そんな方にぜひ注意していただきたいのが、薬との飲み合わせです。薬の種類によっては、カルシウムやマグネシウムを多く含むミネラルウォーター(硬水)と一緒に飲むことによって体への吸収が悪くなり、効果が弱くなってしまう場合があります。以下に一部例を示します。
【ご注意!】
飲み合わせの注意などは、処方された病院の医師または調剤薬局の薬剤師にお問い合わせください。また、詳しい内容は添付文書をご参照ください。個別対応は致しかねます。
- 抗生物質(抗菌薬)
- ニューキノロン系
クラビット細粒、グレースビット錠、レボフロキサシン錠 等 - テトラサイクリン系
ミノサイクリン塩酸塩錠、テトラサイクリン塩酸塩 等 - 一部のセフェム系 ※4
セフゾンカプセル 等 - 一部のマクロライド系 ※4
ジスロマック錠・細粒 等
- ニューキノロン系
- 甲状腺ホルモン製剤
チラージンS 等 - 骨粗鬆症治療薬
- ビスホスホネート系
アクトネル錠、リカルボン錠、ダイドロネル錠、ボンビバ錠、ボナロン錠 等 - ビタミンD製剤
アルファロール錠、アルファカルシドール錠、エルデカルシトール錠 等
- ビスホスホネート系
- 抗HIV薬
- 非ステロイド性抗炎症薬(鎮痛薬)
セレコキシブ 等 - 抗アレルギー薬
フェキソフェナジン塩酸塩錠 等 - HMG-CoA還元酵素阻害薬(脂質異常症治療薬)
- 肝・胆・消化機能治療薬(利胆薬)
ウルソ錠 等 - 抗てんかん薬
ガバペンチン 等 - パーキンソン病治療薬
レボドパ 等 - 抗悪性腫瘍薬(慢性骨髄性白血病治療薬)
スプリセル錠 等
これらの薬をミネラルウォーターで服用すると、薬の成分がミネラル(カルシウム・マグネシウム・鉄・アルミニウム)とキレートを形成することにより、腸管からの吸収が阻害されることで血中の薬の濃度が下がり、薬の効果が十分に発揮されないことがあります。どの薬でも問題ですが、特に抗生物質(抗菌薬)では血中の薬の濃度が高く保たれていないと殺菌効果が不十分となり、耐性菌が発生することで薬が効かなくなってしまうことがあります。

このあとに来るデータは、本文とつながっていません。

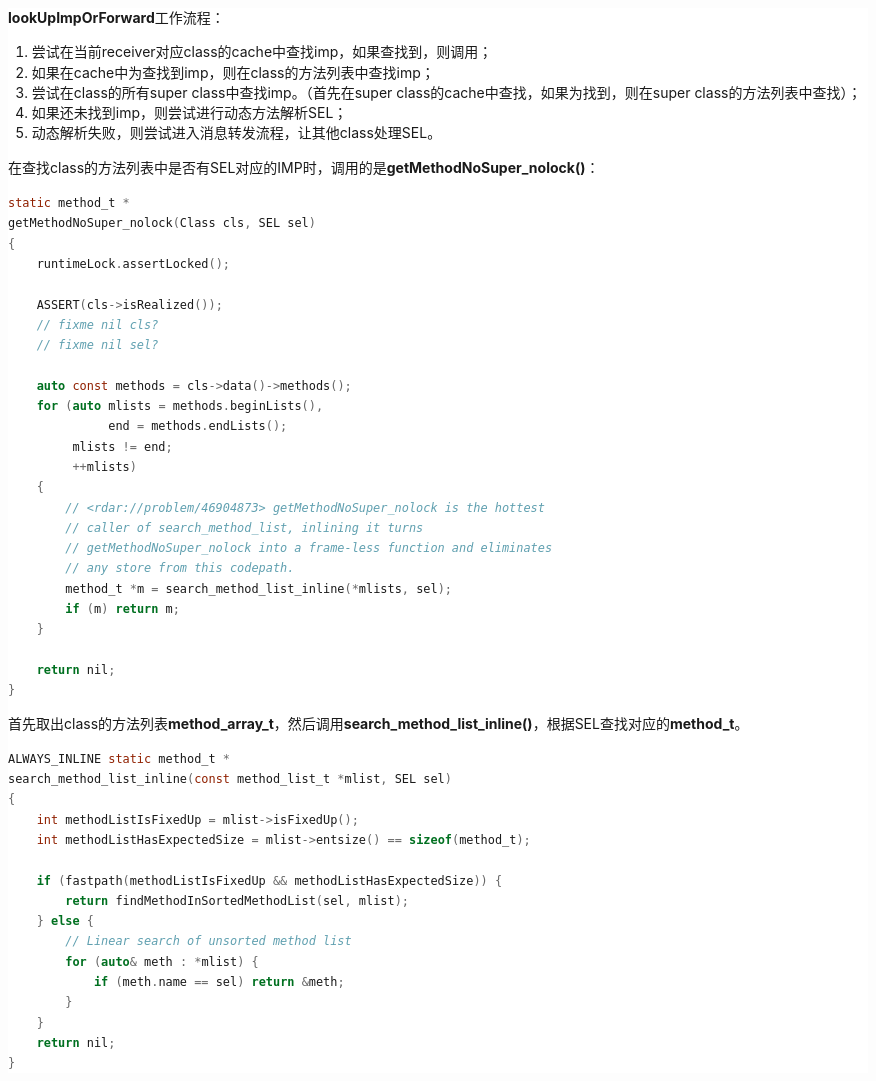 **lookUpImpOrForward**工作流程：

1. 尝试在当前receiver对应class的cache中查找imp，如果查找到，则调用；
2. 如果在cache中为查找到imp，则在class的方法列表中查找imp；
3. 尝试在class的所有super class中查找imp。（首先在super class的cache中查找，如果为找到，则在super class的方法列表中查找）；
4. 如果还未找到imp，则尝试进行动态方法解析SEL；
5. 动态解析失败，则尝试进入消息转发流程，让其他class处理SEL。

在查找class的方法列表中是否有SEL对应的IMP时，调用的是**getMethodNoSuper_nolock()**：

```c
static method_t *
getMethodNoSuper_nolock(Class cls, SEL sel)
{
    runtimeLock.assertLocked();

    ASSERT(cls->isRealized());
    // fixme nil cls? 
    // fixme nil sel?

    auto const methods = cls->data()->methods();
    for (auto mlists = methods.beginLists(),
              end = methods.endLists();
         mlists != end;
         ++mlists)
    {
        // <rdar://problem/46904873> getMethodNoSuper_nolock is the hottest
        // caller of search_method_list, inlining it turns
        // getMethodNoSuper_nolock into a frame-less function and eliminates
        // any store from this codepath.
        method_t *m = search_method_list_inline(*mlists, sel);
        if (m) return m;
    }

    return nil;
}
```

首先取出class的方法列表**method_array_t**，然后调用**search_method_list_inline()**，根据SEL查找对应的**method_t**。

```c
ALWAYS_INLINE static method_t *
search_method_list_inline(const method_list_t *mlist, SEL sel)
{
    int methodListIsFixedUp = mlist->isFixedUp();
    int methodListHasExpectedSize = mlist->entsize() == sizeof(method_t);
    
    if (fastpath(methodListIsFixedUp && methodListHasExpectedSize)) {
        return findMethodInSortedMethodList(sel, mlist);
    } else {
        // Linear search of unsorted method list
        for (auto& meth : *mlist) {
            if (meth.name == sel) return &meth;
        }
    }
    return nil;
}
```
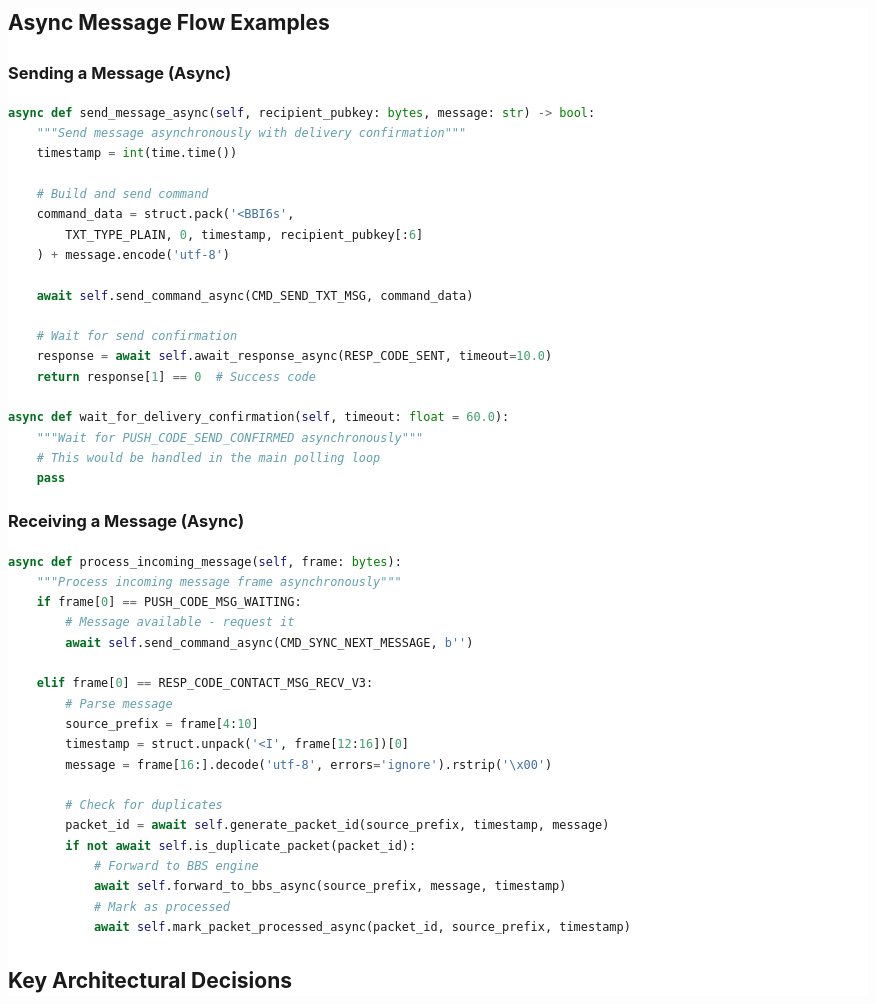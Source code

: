 ## Async Message Flow Examples

### Sending a Message (Async)
```python
async def send_message_async(self, recipient_pubkey: bytes, message: str) -> bool:
    """Send message asynchronously with delivery confirmation"""
    timestamp = int(time.time())

    # Build and send command
    command_data = struct.pack('<BBI6s',
        TXT_TYPE_PLAIN, 0, timestamp, recipient_pubkey[:6]
    ) + message.encode('utf-8')

    await self.send_command_async(CMD_SEND_TXT_MSG, command_data)

    # Wait for send confirmation
    response = await self.await_response_async(RESP_CODE_SENT, timeout=10.0)
    return response[1] == 0  # Success code

async def wait_for_delivery_confirmation(self, timeout: float = 60.0):
    """Wait for PUSH_CODE_SEND_CONFIRMED asynchronously"""
    # This would be handled in the main polling loop
    pass
```

### Receiving a Message (Async)
```python
async def process_incoming_message(self, frame: bytes):
    """Process incoming message frame asynchronously"""
    if frame[0] == PUSH_CODE_MSG_WAITING:
        # Message available - request it
        await self.send_command_async(CMD_SYNC_NEXT_MESSAGE, b'')

    elif frame[0] == RESP_CODE_CONTACT_MSG_RECV_V3:
        # Parse message
        source_prefix = frame[4:10]
        timestamp = struct.unpack('<I', frame[12:16])[0]
        message = frame[16:].decode('utf-8', errors='ignore').rstrip('\x00')

        # Check for duplicates
        packet_id = await self.generate_packet_id(source_prefix, timestamp, message)
        if not await self.is_duplicate_packet(packet_id):
            # Forward to BBS engine
            await self.forward_to_bbs_async(source_prefix, message, timestamp)
            # Mark as processed
            await self.mark_packet_processed_async(packet_id, source_prefix, timestamp)
```

## Key Architectural Decisions
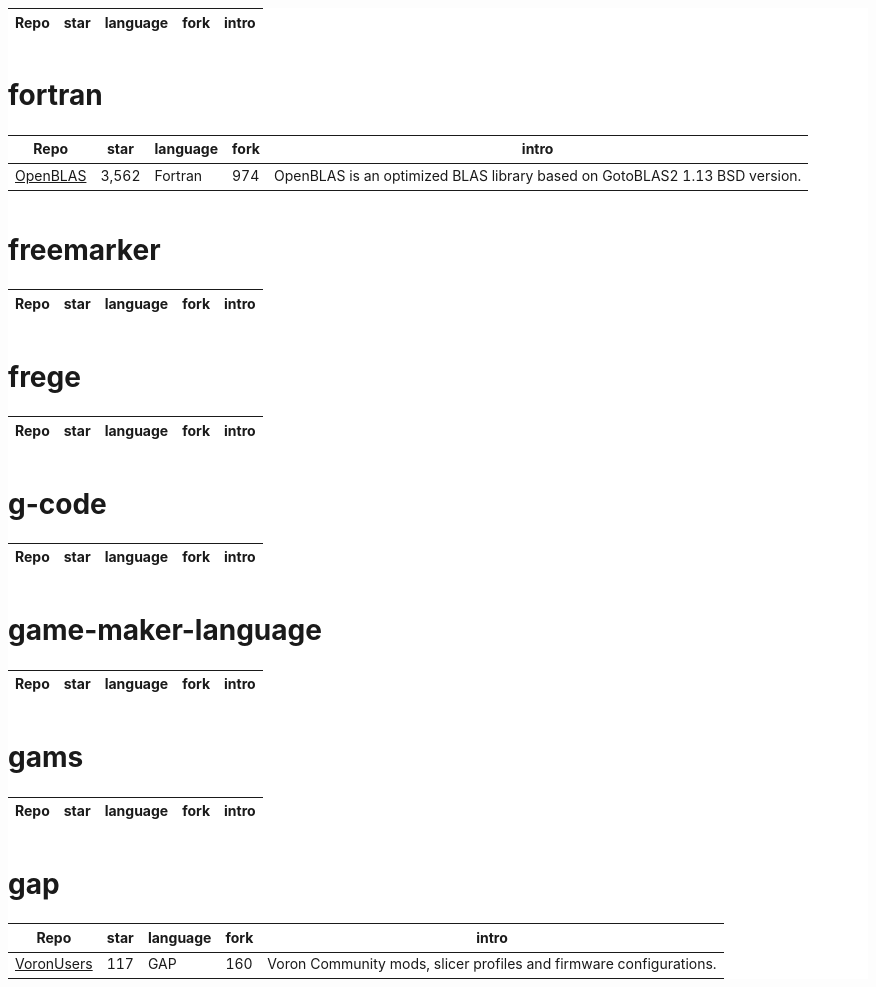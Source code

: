 Repo|star|language|fork|intro
-|-|-|-|-



# fortran

Repo|star|language|fork|intro
-|-|-|-|-
[OpenBLAS](https://github.com/xianyi/OpenBLAS)|3,562|Fortran|974|OpenBLAS is an optimized BLAS library based on GotoBLAS2 1.13 BSD version.


# freemarker

Repo|star|language|fork|intro
-|-|-|-|-



# frege

Repo|star|language|fork|intro
-|-|-|-|-



# g-code

Repo|star|language|fork|intro
-|-|-|-|-



# game-maker-language

Repo|star|language|fork|intro
-|-|-|-|-



# gams

Repo|star|language|fork|intro
-|-|-|-|-



# gap

Repo|star|language|fork|intro
-|-|-|-|-
[VoronUsers](https://github.com/VoronDesign/VoronUsers)|117|GAP|160|Voron Community mods, slicer profiles and firmware configurations.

結論、薬を飲む際には水道水、または硬度の低い軟水で飲むことをお勧めします。
【まとめ】
水道水とミネラルウォーターは、それぞれの法律によって安全性が保たれています。どちらも特徴がありますが、特にミネラルウォーターにはカルシウムやマグネシウムといったミネラルが豊富であるため、薬の種類によっては服用の際に気をつけなければならない場合があります。気になる点があれば、かかりつけの病院または薬局まで問い合わせてみてください。
【注釈・参考資料】
※1
水道法の基準項目と基準値(厚生労働省HP)https://www.mhlw.go.jp/stf/seisakunitsuite/bunya/topics/bukyoku/kenkou/suido/kijun/kijunchi.html
※2
殺菌でない場合には5/mL以下
※3
東京大学大学院総合文化研究科・教養学部より
https://www.c.u-tokyo.ac.jp/info/news/topics/files/20210629watanabe_horisoubun01.pdf
※4
教科書的にはセフェム系およびマクロライド系は問題ないとされていますが、一部の薬で注意が必要な場合があります。